At its Toulouse site, Astrium is making final adjustments to the scientific instruments for the Gaia satellite, which from 2013 will start mapping more than a billion stars in the Milky Way. As well as drawing up a 3D map of our galaxy, this mission will also verify Einstein’s general theory of relativity with greater precision than ever before.

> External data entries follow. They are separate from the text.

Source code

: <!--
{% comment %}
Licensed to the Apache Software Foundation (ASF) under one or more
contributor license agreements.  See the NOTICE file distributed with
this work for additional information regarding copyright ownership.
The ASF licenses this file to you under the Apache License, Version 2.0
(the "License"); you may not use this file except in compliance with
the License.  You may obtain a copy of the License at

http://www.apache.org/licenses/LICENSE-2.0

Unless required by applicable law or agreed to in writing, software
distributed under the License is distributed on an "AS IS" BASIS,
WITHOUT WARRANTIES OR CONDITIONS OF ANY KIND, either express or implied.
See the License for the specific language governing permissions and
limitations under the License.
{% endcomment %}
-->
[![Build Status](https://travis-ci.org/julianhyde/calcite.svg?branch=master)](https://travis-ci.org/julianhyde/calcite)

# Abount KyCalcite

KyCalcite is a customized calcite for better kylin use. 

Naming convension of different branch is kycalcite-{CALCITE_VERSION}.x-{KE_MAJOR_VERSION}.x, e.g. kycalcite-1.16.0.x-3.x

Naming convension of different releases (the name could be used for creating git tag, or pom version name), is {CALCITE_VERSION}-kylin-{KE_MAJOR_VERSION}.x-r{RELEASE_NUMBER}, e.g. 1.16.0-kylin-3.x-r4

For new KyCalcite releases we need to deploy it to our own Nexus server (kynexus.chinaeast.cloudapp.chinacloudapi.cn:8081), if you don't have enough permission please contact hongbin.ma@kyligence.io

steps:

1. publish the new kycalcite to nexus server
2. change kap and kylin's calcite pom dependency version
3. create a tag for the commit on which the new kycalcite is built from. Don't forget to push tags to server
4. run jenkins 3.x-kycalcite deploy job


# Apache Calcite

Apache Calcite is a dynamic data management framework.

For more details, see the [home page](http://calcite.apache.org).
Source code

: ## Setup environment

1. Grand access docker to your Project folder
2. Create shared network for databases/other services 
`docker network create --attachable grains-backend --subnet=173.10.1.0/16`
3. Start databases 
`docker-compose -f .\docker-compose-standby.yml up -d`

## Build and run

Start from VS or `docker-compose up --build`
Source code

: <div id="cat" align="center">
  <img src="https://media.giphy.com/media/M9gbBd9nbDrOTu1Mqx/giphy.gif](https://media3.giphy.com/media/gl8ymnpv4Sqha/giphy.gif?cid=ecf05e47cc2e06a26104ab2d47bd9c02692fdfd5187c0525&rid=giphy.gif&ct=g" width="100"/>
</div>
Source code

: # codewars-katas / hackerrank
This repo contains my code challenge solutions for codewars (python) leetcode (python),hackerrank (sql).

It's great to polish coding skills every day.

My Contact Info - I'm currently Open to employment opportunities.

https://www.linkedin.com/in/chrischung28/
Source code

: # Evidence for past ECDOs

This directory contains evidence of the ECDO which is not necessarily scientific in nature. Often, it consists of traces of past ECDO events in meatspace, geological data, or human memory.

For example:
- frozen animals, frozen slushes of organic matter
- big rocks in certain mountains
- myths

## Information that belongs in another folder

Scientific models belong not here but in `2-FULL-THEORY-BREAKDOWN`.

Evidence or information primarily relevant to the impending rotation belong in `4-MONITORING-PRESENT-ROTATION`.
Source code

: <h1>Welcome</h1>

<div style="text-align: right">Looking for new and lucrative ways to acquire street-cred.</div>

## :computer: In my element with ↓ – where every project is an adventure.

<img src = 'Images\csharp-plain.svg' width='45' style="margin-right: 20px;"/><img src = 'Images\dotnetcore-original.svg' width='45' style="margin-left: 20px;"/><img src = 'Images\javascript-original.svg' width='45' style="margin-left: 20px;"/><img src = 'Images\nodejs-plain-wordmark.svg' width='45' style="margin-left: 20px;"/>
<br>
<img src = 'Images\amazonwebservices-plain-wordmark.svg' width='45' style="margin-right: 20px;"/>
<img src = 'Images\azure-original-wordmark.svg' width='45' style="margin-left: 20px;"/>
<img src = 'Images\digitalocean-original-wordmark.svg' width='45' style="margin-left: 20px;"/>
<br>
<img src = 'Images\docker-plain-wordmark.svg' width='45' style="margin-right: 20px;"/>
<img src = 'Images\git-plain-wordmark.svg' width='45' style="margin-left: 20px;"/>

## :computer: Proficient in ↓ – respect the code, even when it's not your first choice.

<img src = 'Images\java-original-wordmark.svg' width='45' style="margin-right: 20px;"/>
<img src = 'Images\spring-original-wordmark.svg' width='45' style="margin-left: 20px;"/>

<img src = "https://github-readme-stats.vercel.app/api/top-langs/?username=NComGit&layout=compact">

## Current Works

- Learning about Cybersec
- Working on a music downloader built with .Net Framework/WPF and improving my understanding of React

In mid-September, Vincent Poinsignon witnessed the culmination of years of work. He had before him the largest digital camera ever built, with a total of a billion pixels. Vincent, who heads up the Gaia project at Astrium, maintains that from the Earth this camera could have measured a freckle on Neil Armstrong’s face as he took his first steps on the moon. The camera has now been integrated in the payload module of the Gaia satellite, built by Astrium for ESA, and is being tested in Astrium’s cleanroom facility in Toulouse. In late 2013, it will be launched from the European Spaceport in French Guiana and placed in orbit to assume its role as the most powerful ‘eye’ ever to observe the Milky Way.“In astrometric terms, Gaia will have a precision 100 to 1,000 times greater than its predecessor Hipparcos,” explains Vincent. When ESA launched Hipparcos in August 1989 it was the first satellite devoted to astrometry, a branch of astronomy involving measurement of the position and movements of celestial bodies as well as their distance from the Earth. Up until its ‘retirement’ in 1993, it amassed a catalogue of 120,000 stars with a precision 200 times greater than any other previous measurements. Now, Gaia’s eagle eye makes Hipparcos seem as blind as a bat. Once in orbit around the sun, the new satellite will begin to precisely measure the characteristics of a billion stars which will then be used to generate a 3D chart of our galaxy. This sensitivity will enable it to detect more than 250,000 objects in our solar system (mostly asteroids), 15,000 extrasolar planets, 50,000 brown dwarfs and around 20,000 supernovae.
A diamond in space
Gaia’s exceptional capabilities have come about through years of work by a team of over 500 people at Astrium, explains Vincent Poinsignon, who was previously project manager for Mars Express, the first European mission to the Red Planet. Gaia contains two telescopes which in combination are powerful enough to detect stars 400,000 times fainter than the human eye can see. The weak light of these celestial bodies is captured on a focal plane the two telescopes share, which consists of 106 charge-coupled devices (CCDs), an advanced version of the chips in standard digital cameras.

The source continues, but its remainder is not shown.